Another noteworthy application of handwriting recognition is signature verification. This is important because every year, millions of dollars are lost to fraudulent credit card charges, which could be prevented by more stringent signature verification policies. For example, many store clerks do not routinely check the signature of a customer against that of his/her credit card. Even if signature verification was regularly conducted, the clerk’s knowledge of handwriting forgery would probably be limited, and thus the verification would be superficial. Signature verification, if done by specialized computer software, could do a much better analysis of the signature than any human specialist could ever do and might lessen the burden on the criminal justice system, which frequently investigates accusations of signature forgery (Huber & Headrick, 1999).
A few statistical techniques have been proposed within the handwriting recognition community, such as clustering procedures with Hidden Markov Models, Neural Network Models (Morasso, et. al., 1993), maximum likelihood estimators (Sas & Kurzynski, 2007), and feature extraction methods using distance measures such as Kullback-Liebler. Several previously studied statistical handwriting identification models involve hierarchal clustering techniques. Nosary, et. al. (2003) proposed a probabilistic approach to define clusters. In this study, each handwritten character or digit uses an approach to learn the probabilities that a character belongs to a given cluster.
Another statistical clustering approach was developed in Smyth (1997), where an algorithm was presented to cluster sequences into a predefined number of clusters, along with a preliminary method to find the numbers of clusters through cross-validation using a Monte Carlo estimation. This theoretical approach relies on iterative re-estimation of parameters via an instance of the expectation–maximization (EM) algorithm, which requires careful initialization. Furthermore, the structure of the model is limited to a mixture model of fixed-length left-right Hidden Markov Models, which may not correctly model sequences of varying length in the data.

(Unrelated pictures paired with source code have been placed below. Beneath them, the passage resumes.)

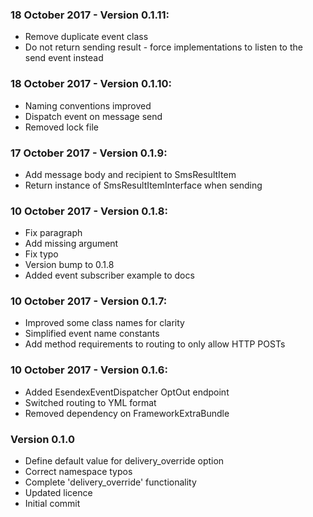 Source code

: ### 18 October 2017 - Version 0.1.11:
 - Remove duplicate event class
 - Do not return sending result - force implementations to listen to the send event instead

### 18 October 2017 - Version 0.1.10:
 - Naming conventions improved
 - Dispatch event on message send
 - Removed lock file

### 17 October 2017 - Version 0.1.9:
 - Add message body and recipient to SmsResultItem
 - Return instance of SmsResultItemInterface when sending

### 10 October 2017 - Version 0.1.8:
 - Fix paragraph
 - Add missing argument
 - Fix typo
 - Version bump to 0.1.8
 - Added event subscriber example to docs

### 10 October 2017 - Version 0.1.7:
 - Improved some class names for clarity
 - Simplified event name constants
 - Add method requirements to routing to only allow HTTP POSTs

### 10 October 2017 - Version 0.1.6:
 - Added EsendexEventDispatcher OptOut endpoint
 - Switched routing to YML format
 - Removed dependency on FrameworkExtraBundle

### Version 0.1.0
 - Define default value for delivery_override option
 - Correct namespace typos
 - Complete 'delivery_override' functionality
 - Updated licence
 - Initial commit

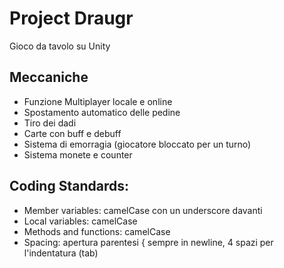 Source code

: # Project Draugr
Gioco da tavolo su Unity

## Meccaniche
- Funzione Multiplayer locale e online
- Spostamento automatico delle pedine
- Tiro dei dadi
- Carte con buff e debuff
- Sistema di emorragia (giocatore bloccato per un turno)
- Sistema monete e counter

## Coding Standards:
- Member variables: camelCase con un underscore davanti
- Local variables: camelCase
- Methods and functions: camelCase
- Spacing: apertura parentesi { sempre in newline, 4 spazi per l'indentatura (tab)


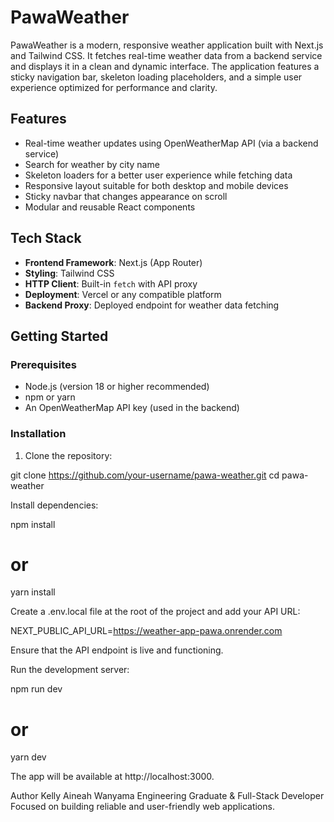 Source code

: # PawaWeather

PawaWeather is a modern, responsive weather application built with Next.js and Tailwind CSS. It fetches real-time weather data from a backend service and displays it in a clean and dynamic interface. The application features a sticky navigation bar, skeleton loading placeholders, and a simple user experience optimized for performance and clarity.

## Features

- Real-time weather updates using OpenWeatherMap API (via a backend service)
- Search for weather by city name
- Skeleton loaders for a better user experience while fetching data
- Responsive layout suitable for both desktop and mobile devices
- Sticky navbar that changes appearance on scroll
- Modular and reusable React components

## Tech Stack

- **Frontend Framework**: Next.js (App Router)
- **Styling**: Tailwind CSS
- **HTTP Client**: Built-in `fetch` with API proxy
- **Deployment**: Vercel or any compatible platform
- **Backend Proxy**: Deployed endpoint for weather data fetching

## Getting Started

### Prerequisites

- Node.js (version 18 or higher recommended)
- npm or yarn
- An OpenWeatherMap API key (used in the backend)

### Installation

1. Clone the repository:


git clone https://github.com/your-username/pawa-weather.git
cd pawa-weather

Install dependencies:

npm install
# or
yarn install

Create a .env.local file at the root of the project and add your API URL:

NEXT_PUBLIC_API_URL=https://weather-app-pawa.onrender.com

Ensure that the API endpoint is live and functioning.

Run the development server:

npm run dev
# or
yarn dev

The app will be available at http://localhost:3000.

Author
Kelly Aineah Wanyama
Engineering Graduate & Full-Stack Developer
Focused on building reliable and user-friendly web applications. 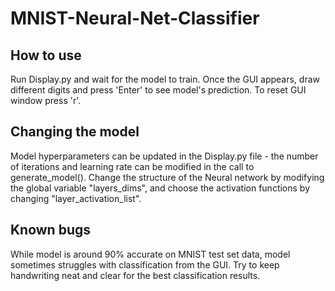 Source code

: # MNIST-Neural-Net-Classifier
## How to use
Run Display.py and wait for the model to train. Once the GUI appears, draw different digits and press 'Enter' to see model's prediction. To reset GUI window press 'r'.

## Changing the model
Model hyperparameters can be updated in the Display.py file - the number of iterations and learning rate can be modified in the call to generate_model(). Change the structure of the Neural network by modifying the global variable "layers_dims", and choose the activation functions by changing "layer_activation_list". 

## Known bugs
While model is around 90% accurate on MNIST test set data, model sometimes struggles with classification from the GUI. Try to keep handwriting neat and clear for the best classification results.
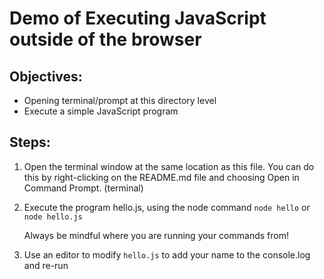 # Demo of Executing JavaScript outside of the browser

## Objectives:
* Opening terminal/prompt at this directory level
* Execute a simple JavaScript program

## Steps:
1. Open the terminal window at the same location as this file. You can do this by right-clicking on the README.md file and choosing Open in Command Prompt. (terminal)

1. Execute the program hello.js, using the node command
`node hello` or `node hello.js`

    Always be mindful where you are running your commands from!


1. Use an editor to modify `hello.js` to add your name to the console.log and re-run

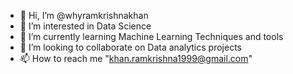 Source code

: - 👋 Hi, I’m @whyramkrishnakhan
- 👀 I’m interested in Data Science
- 🌱 I’m currently learning Machine Learning Techniques and tools
- 💞️ I’m looking to collaborate on Data analytics projects
- 📫 How to reach me "khan.ramkrishna1999@gmail.com"

<!---
whyramkrishnakhan/whyramkrishnakhan is a ✨ special ✨ repository because its `README.md` (this file) appears on your GitHub profile.
You can click the Preview link to take a look at your changes.
--->

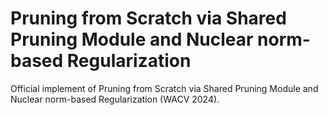 # Pruning from Scratch via Shared Pruning Module and Nuclear norm-based Regularization

Official implement of Pruning from Scratch via Shared Pruning Module and Nuclear norm-based Regularization (WACV 2024).
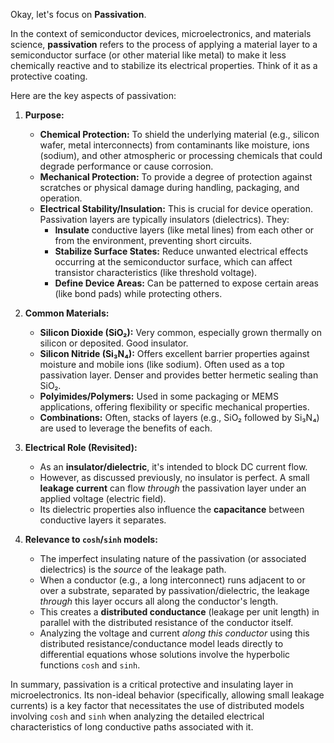 Okay, let's focus on **Passivation**.

In the context of semiconductor devices, microelectronics, and materials science, **passivation** refers to the process of applying a material layer to a semiconductor surface (or other material like metal) to make it less chemically reactive and to stabilize its electrical properties. Think of it as a protective coating.

Here are the key aspects of passivation:

1.  **Purpose:**
    *   **Chemical Protection:** To shield the underlying material (e.g., silicon wafer, metal interconnects) from contaminants like moisture, ions (sodium), and other atmospheric or processing chemicals that could degrade performance or cause corrosion.
    *   **Mechanical Protection:** To provide a degree of protection against scratches or physical damage during handling, packaging, and operation.
    *   **Electrical Stability/Insulation:** This is crucial for device operation. Passivation layers are typically insulators (dielectrics). They:
        *   **Insulate** conductive layers (like metal lines) from each other or from the environment, preventing short circuits.
        *   **Stabilize Surface States:** Reduce unwanted electrical effects occurring at the semiconductor surface, which can affect transistor characteristics (like threshold voltage).
        *   **Define Device Areas:** Can be patterned to expose certain areas (like bond pads) while protecting others.

2.  **Common Materials:**
    *   **Silicon Dioxide (SiO₂):** Very common, especially grown thermally on silicon or deposited. Good insulator.
    *   **Silicon Nitride (Si₃N₄):** Offers excellent barrier properties against moisture and mobile ions (like sodium). Often used as a top passivation layer. Denser and provides better hermetic sealing than SiO₂.
    *   **Polyimides/Polymers:** Used in some packaging or MEMS applications, offering flexibility or specific mechanical properties.
    *   **Combinations:** Often, stacks of layers (e.g., SiO₂ followed by Si₃N₄) are used to leverage the benefits of each.

3.  **Electrical Role (Revisited):**
    *   As an **insulator/dielectric**, it's intended to block DC current flow.
    *   However, as discussed previously, no insulator is perfect. A small **leakage current** can flow *through* the passivation layer under an applied voltage (electric field).
    *   Its dielectric properties also influence the **capacitance** between conductive layers it separates.

4.  **Relevance to `cosh`/`sinh` models:**
    *   The imperfect insulating nature of the passivation (or associated dielectrics) is the *source* of the leakage path.
    *   When a conductor (e.g., a long interconnect) runs adjacent to or over a substrate, separated by passivation/dielectric, the leakage *through* this layer occurs all along the conductor's length.
    *   This creates a **distributed conductance** (leakage per unit length) in parallel with the distributed resistance of the conductor itself.
    *   Analyzing the voltage and current *along this conductor* using this distributed resistance/conductance model leads directly to differential equations whose solutions involve the hyperbolic functions `cosh` and `sinh`.

In summary, passivation is a critical protective and insulating layer in microelectronics. Its non-ideal behavior (specifically, allowing small leakage currents) is a key factor that necessitates the use of distributed models involving `cosh` and `sinh` when analyzing the detailed electrical characteristics of long conductive paths associated with it.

The idea of using Hidden Markov Models for clustering handwritten characters was later tackled by Perrone & Connell (2000), but their approach also depends on initialization parameters, thus some supervised information is needed to achieve good performance.
A research group at George Mason University and Gannon Technologies, under funding from the FBI, developed the system known as FLASH ID, which stands for Forensic Language-independent Analysis System for Handwriting Identification (Saunders, et. al., 2011). The method consists of extracting features from graphs of characters and digits, building a graph feature vector, and identifying the unknown character or digit graph by matching it against a database containing a set of known character/digit graphs. These graphs are denoted as isocodes, which are built using nodes as the ends and cross-points of curves and the curves as the edges. The distribution of the data sample of isocodes is then compared to the population distribution using the Kullback-Liebler distance.